Langsung ke konten utama

Kehidupan di Dasar Telaga

S Prasetyo Utomo

 “APA aku mesti jadi sobrah?” kelakar Arum, perempuan setengah baya itu, sebelum ia menaiki anak tangga untuk mencapai bibir perahu bermesin. Arum memandangi Suman, lelaki setengah baya, teman seperjalanannya dari kota. Lelaki itu masih berdiri di tepi telaga, terdiam. Cekatan lelaki setengah baya itu menaiki anak tangga, memijak papan dasar perahu. Duduk di bangku kayu, berdampingan dengan Arum, Suman merasakan guncangan agak menyentak saat tukang perahu-yang sudah memutih rambutnya, tetapi masih kekar-menghidupkan mesin. Lambat, perahu bercat biru tua itu mengarungi telaga. Tak ada perahu lain. Lelaki setengah baya itu berseloroh dalam hati: apa salahnya melakukan sobrah?

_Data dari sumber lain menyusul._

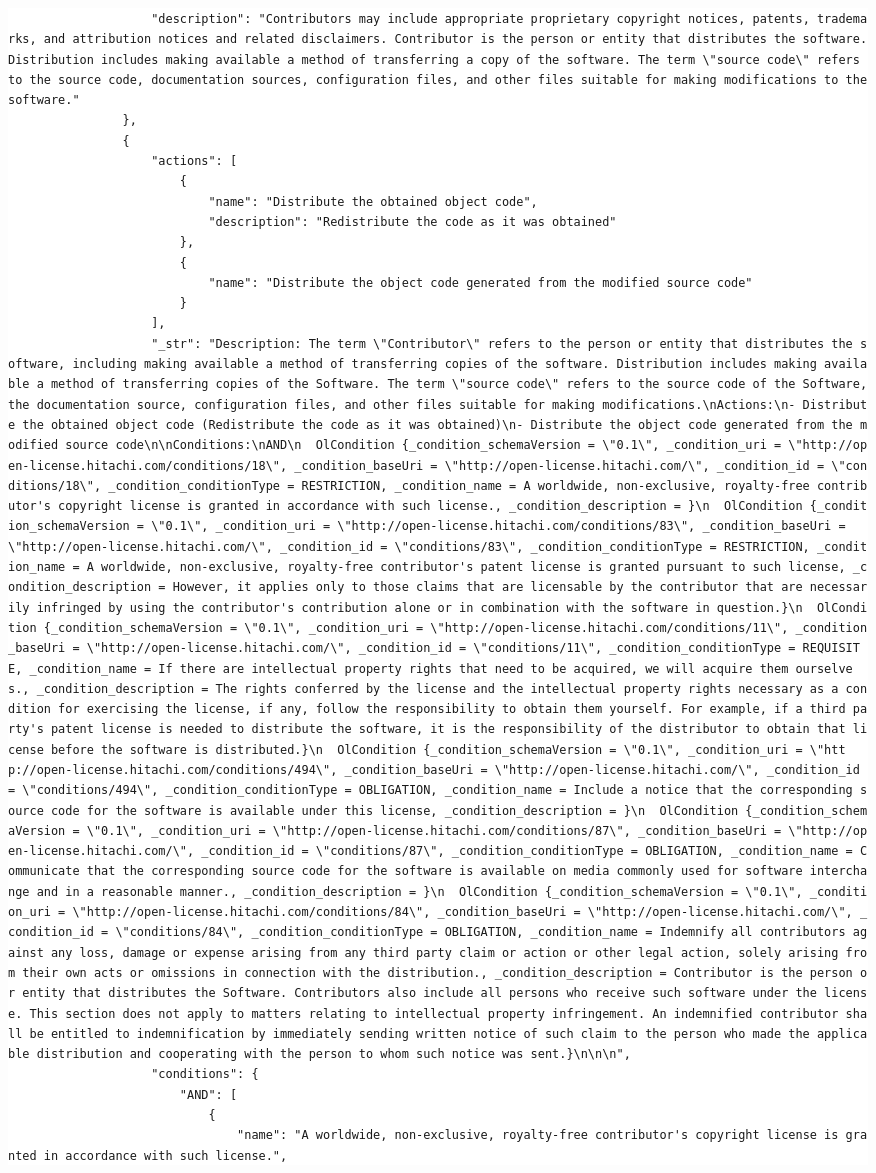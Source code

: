                         "description": "Contributors may include appropriate proprietary copyright notices, patents, trademarks, and attribution notices and related disclaimers. Contributor is the person or entity that distributes the software. Distribution includes making available a method of transferring a copy of the software. The term \"source code\" refers to the source code, documentation sources, configuration files, and other files suitable for making modifications to the software."
                    },
                    {
                        "actions": [
                            {
                                "name": "Distribute the obtained object code",
                                "description": "Redistribute the code as it was obtained"
                            },
                            {
                                "name": "Distribute the object code generated from the modified source code"
                            }
                        ],
                        "_str": "Description: The term \"Contributor\" refers to the person or entity that distributes the software, including making available a method of transferring copies of the software. Distribution includes making available a method of transferring copies of the Software. The term \"source code\" refers to the source code of the Software, the documentation source, configuration files, and other files suitable for making modifications.\nActions:\n- Distribute the obtained object code (Redistribute the code as it was obtained)\n- Distribute the object code generated from the modified source code\n\nConditions:\nAND\n  OlCondition {_condition_schemaVersion = \"0.1\", _condition_uri = \"http://open-license.hitachi.com/conditions/18\", _condition_baseUri = \"http://open-license.hitachi.com/\", _condition_id = \"conditions/18\", _condition_conditionType = RESTRICTION, _condition_name = A worldwide, non-exclusive, royalty-free contributor's copyright license is granted in accordance with such license., _condition_description = }\n  OlCondition {_condition_schemaVersion = \"0.1\", _condition_uri = \"http://open-license.hitachi.com/conditions/83\", _condition_baseUri = \"http://open-license.hitachi.com/\", _condition_id = \"conditions/83\", _condition_conditionType = RESTRICTION, _condition_name = A worldwide, non-exclusive, royalty-free contributor's patent license is granted pursuant to such license, _condition_description = However, it applies only to those claims that are licensable by the contributor that are necessarily infringed by using the contributor's contribution alone or in combination with the software in question.}\n  OlCondition {_condition_schemaVersion = \"0.1\", _condition_uri = \"http://open-license.hitachi.com/conditions/11\", _condition_baseUri = \"http://open-license.hitachi.com/\", _condition_id = \"conditions/11\", _condition_conditionType = REQUISITE, _condition_name = If there are intellectual property rights that need to be acquired, we will acquire them ourselves., _condition_description = The rights conferred by the license and the intellectual property rights necessary as a condition for exercising the license, if any, follow the responsibility to obtain them yourself. For example, if a third party's patent license is needed to distribute the software, it is the responsibility of the distributor to obtain that license before the software is distributed.}\n  OlCondition {_condition_schemaVersion = \"0.1\", _condition_uri = \"http://open-license.hitachi.com/conditions/494\", _condition_baseUri = \"http://open-license.hitachi.com/\", _condition_id = \"conditions/494\", _condition_conditionType = OBLIGATION, _condition_name = Include a notice that the corresponding source code for the software is available under this license, _condition_description = }\n  OlCondition {_condition_schemaVersion = \"0.1\", _condition_uri = \"http://open-license.hitachi.com/conditions/87\", _condition_baseUri = \"http://open-license.hitachi.com/\", _condition_id = \"conditions/87\", _condition_conditionType = OBLIGATION, _condition_name = Communicate that the corresponding source code for the software is available on media commonly used for software interchange and in a reasonable manner., _condition_description = }\n  OlCondition {_condition_schemaVersion = \"0.1\", _condition_uri = \"http://open-license.hitachi.com/conditions/84\", _condition_baseUri = \"http://open-license.hitachi.com/\", _condition_id = \"conditions/84\", _condition_conditionType = OBLIGATION, _condition_name = Indemnify all contributors against any loss, damage or expense arising from any third party claim or action or other legal action, solely arising from their own acts or omissions in connection with the distribution., _condition_description = Contributor is the person or entity that distributes the Software. Contributors also include all persons who receive such software under the license. This section does not apply to matters relating to intellectual property infringement. An indemnified contributor shall be entitled to indemnification by immediately sending written notice of such claim to the person who made the applicable distribution and cooperating with the person to whom such notice was sent.}\n\n\n",
                        "conditions": {
                            "AND": [
                                {
                                    "name": "A worldwide, non-exclusive, royalty-free contributor's copyright license is granted in accordance with such license.",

Perahu meluncur pelan meninggalkan daratan, menyibak biru air telaga. Menyibak sunyi kabut tipis pagi. Jauh di ujung telaga, tampak samar puncak bukit, yang lembahnya digenangi air. Ada makam sepasang kekasih, seorang pangeran dan ibu tirinya yang melarikan diri dari keraton, dikuburkan di puncak bukit itu. Orang-orang menyeberangi telaga, mendaki bukit, ziarah ke makam sepasang kekasih itu, mencari berkah.

Duduk memandang gelombang kecil telaga disibak perahu, Arum mulai sangsi akan perjalanannya kali ini: mengapa aku mesti ke bukit itu?

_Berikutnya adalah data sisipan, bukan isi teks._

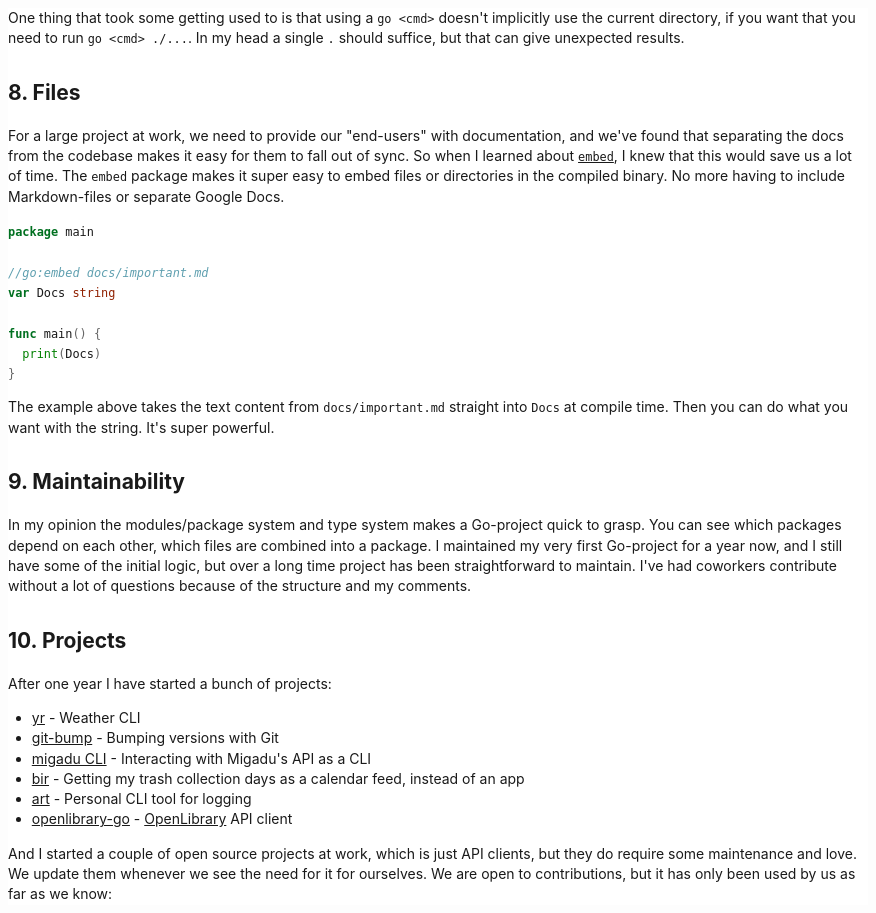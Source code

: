 One thing that took some getting used to is that using a `go <cmd>` doesn't
implicitly use the current directory, if you want that you need to run
`go <cmd> ./...`. In my head a single `.` should suffice, but that can give
unexpected results.

## 8. Files

For a large project at work, we need to provide our "end-users" with
documentation, and we've found that separating the docs from the codebase makes
it easy for them to fall out of sync. So when I learned about [`embed`], I knew
that this would save us a lot of time. The `embed` package makes it super easy
to embed files or directories in the compiled binary. No more having to include
Markdown-files or separate Google Docs.

```go
package main

//go:embed docs/important.md
var Docs string

func main() {
  print(Docs)
}
```

The example above takes the text content from `docs/important.md` straight into
`Docs` at compile time. Then you can do what you want with the string. It's
super powerful.

## 9. Maintainability

In my opinion the modules/package system and type system makes a Go-project
quick to grasp. You can see which packages depend on each other, which files are
combined into a package. I maintained my very first Go-project for a year now,
and I still have some of the initial logic, but over a long time project has
been straightforward to maintain. I've had coworkers contribute without a lot of
questions because of the structure and my comments.

## 10. Projects

After one year I have started a bunch of projects:

- [yr] - Weather CLI
- [git-bump](https://git.sr.ht/~timharek/git-bump) - Bumping versions with Git
- [migadu CLI](https://git.sr.ht/~timharek/migadu) - Interacting with Migadu's
  API as a CLI
- [bir](https://git.sr.ht/~timharek/bir) - Getting my trash collection days as a
  calendar feed, instead of an app
- [art](https://git.sr.ht/~timharek/art) - Personal CLI tool for logging
- [openlibrary-go](https://git.sr.ht/~timharek/openlibrary-go) -
  [OpenLibrary](https://openlibrary.org/) API client

And I started a couple of open source projects at work, which is just API
clients, but they do require some maintenance and love. We update them whenever
we see the need for it for ourselves. We are open to contributions, but it has
only been used by us as far as we know:


[yr]: https://sr.ht/~timharek/yr/
[`embed`]: https://pkg.go.dev/embed@go1.25.1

“Kita sedang berlibur, Arum. Kita mencari ketenangan. Tiap hari kita kerja banting tulang, melampaui kerja orang-orang kebanyakan. Kau bukan sobrah, perempuan yang melepas kesuciannya pada lelaki, untuk cari berkah.

Duduk berdua dengan Suman di perahu, Arum kembali teringat akan anak perempuannya, Dewi Laksmi, seorang penari, yang ranum tubuhnya, meminta restunya untuk menikah. Ia memang memberi restu. Bagaimana mungkin ia kembali pada keluarga? Ia sudah meninggalkan suami, meninggalkan anak-anak. Ia menempati rumah sendiri dan menerima Suman dalam kehidupannya. Sesekali ia merasa gelisah, tersiksa, dan tebersit rasa malu. Tetapi kenapa Suman seperti tak pernah merasakan tindakannya hina?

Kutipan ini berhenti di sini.